The Heidi Game was widely criticized not because they cut away from a live event. It was criticized because they cut away from a live sporting event that turned out to be one of the most exciting finishes in sports history. It was the wrong decision.

Today it’s not even a close decision. Other than sports I watch 100% of tv on DVR or on demand. It makes no sense to interrupt a live event for something taped.

I would think who hired the idiot who programmed two live events that might conflict with each other.

And by the way, one of the main reasons games take so long is so the tv station can make money on the commercials. Guess what side of the issue they will be on.

Somehow this doesn’t seem like a sincere question about how football works.

It doesn’t. Television is a business, though.

Speaking of advertising; one Heidi was being sponsored by Times (meaning every ad aired would be one of theirs) and NBC signed an iron-clad contract w/ them to start the movie on time & not interrupt for anything short of a national emergency. NBC would’ve had major lawsuit for breach of contract if they stayed with the game (which admittedly senior executives did decide to do at the last minute, but there was a communication breakdown).

And have you ever tried to record something on a DVR that was scheduled for after a football game than ran over? I have, and it’s not pretty. Because the show scheduled at 7:00 starts at some point after 7 so I have to set up the DVR to continue recording for some predetermined amount of time after the scheduled ending - and hopefully I chose enough time. Depending on what I want to record that night, I could end up with the first half of a show on one recording and the second half on another.

The right decision would be to schedule the damn football game for a four hour block and fill in the extra time with some combination of post-game talk/random sitcom rerun depending on how much time is left between when the game actually ends and the end of the four-hour block.

And they still cut off football games- when there are two games scheduled on the same network and the early one runs late, they don’t show both simultaneously They either cut off the end of the first one or join the second in progress.

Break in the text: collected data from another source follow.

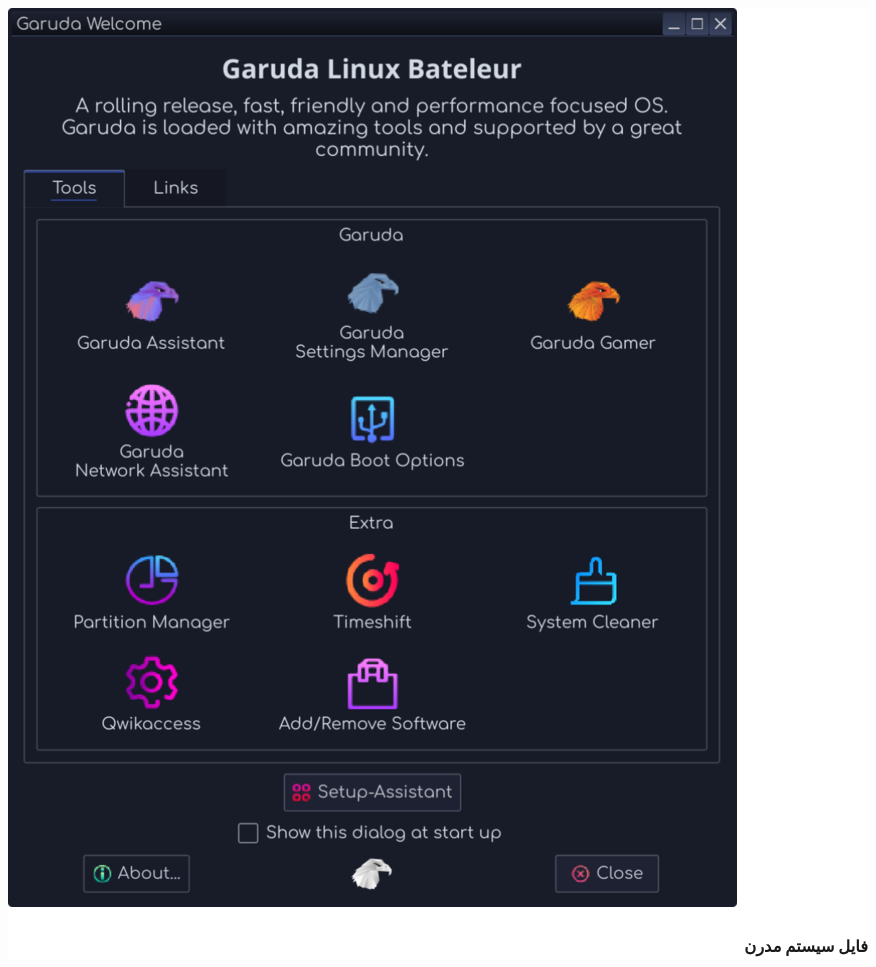 ######
![](./pics/Sample_of_the_welcome_application._From_14._August_2021.png)

<div dir="rtl">

### فایل سیستم مدرن
</div>
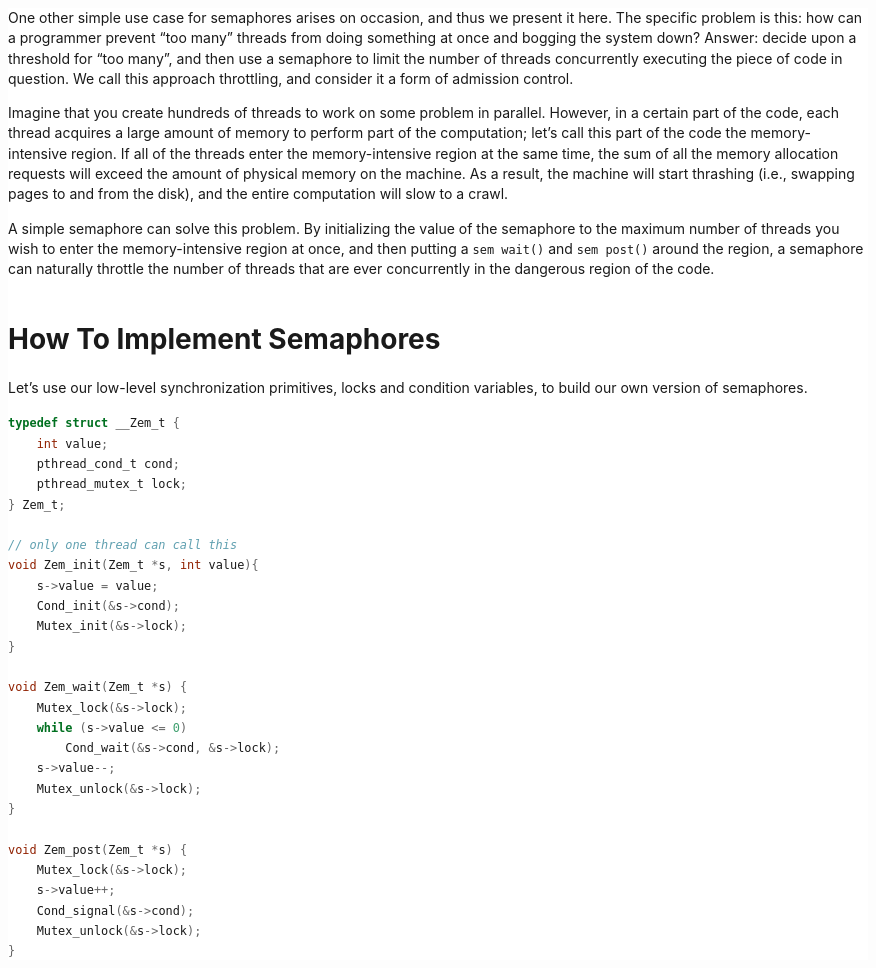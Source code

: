One other simple use case for semaphores arises on occasion, and thus we present it here. The specific problem is this: how can a programmer prevent “too many” threads from doing something at once and bogging the system down? Answer: decide upon a threshold for “too many”, and then use a semaphore to limit the number of threads concurrently executing the piece of code in question. We call this approach throttling, and consider it a form of admission control.

Imagine that you create hundreds of threads to work on some problem in parallel. However, in a certain part of the code, each thread acquires a large amount of memory to perform part of the computation; let’s call this part of the code the memory-intensive region. If all of the threads enter the memory-intensive region at the same time, the sum of all the memory allocation requests will exceed the amount of physical memory on the machine. As a result, the machine will start thrashing (i.e., swapping pages to and from the disk), and the entire computation will slow to a crawl.

A simple semaphore can solve this problem. By initializing the value of the semaphore to the maximum number of threads you wish to enter the memory-intensive region at once, and then putting a `sem wait()` and `sem post()` around the region, a semaphore can naturally throttle the number of threads that are ever concurrently in the dangerous region of the code.

# How To Implement Semaphores

Let’s use our low-level synchronization primitives, locks and condition variables, to build our own version of semaphores.

```c
typedef struct __Zem_t {
    int value;
    pthread_cond_t cond;
    pthread_mutex_t lock;
} Zem_t;

// only one thread can call this
void Zem_init(Zem_t *s, int value){
    s->value = value;
    Cond_init(&s->cond);
    Mutex_init(&s->lock);
}

void Zem_wait(Zem_t *s) {
    Mutex_lock(&s->lock);
    while (s->value <= 0)
        Cond_wait(&s->cond, &s->lock);
    s->value--;
    Mutex_unlock(&s->lock);
}

void Zem_post(Zem_t *s) {
    Mutex_lock(&s->lock);
    s->value++;
    Cond_signal(&s->cond);
    Mutex_unlock(&s->lock);
}
```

Of course I have. I just adjust how I watch. Most things that I DVR I watch when I feel like it. If it’s a sunday show on a football network I make sure I watch soon so I can catch it on demand if I need to. I can’t fast forward through commercials but no big deal.

This thread is silly.

The game started at 4:25 and the Orville was scheduled for 8:00. This is not a three hour time slot. The game ended early and they filled the extra time with fifteen minutes of post game talk. The Orville aired at the exact time it was scheduled.

Not only is the network making an effort to solve this problem they are doing so with your preferred solution.

On the other side of the coin you have the XFL which had to change its rules so as not to delay SNL after an OT game delayed SNL’s live start by like an hour.

Fox did, at least this time. CBS usually doesn’t (unless they are suddenly going to start this year).They schedule a 4 pm game until 7 , and a 4:25 game to 7:30. Three hour slot- and the game frequently runs over.

And since Fox can apparently do it, and the NFL can do it (since the Sunday night game is scheduled at least 4 hours after the late afternoon game starts), it seems that CBS ought to be able to do it as well.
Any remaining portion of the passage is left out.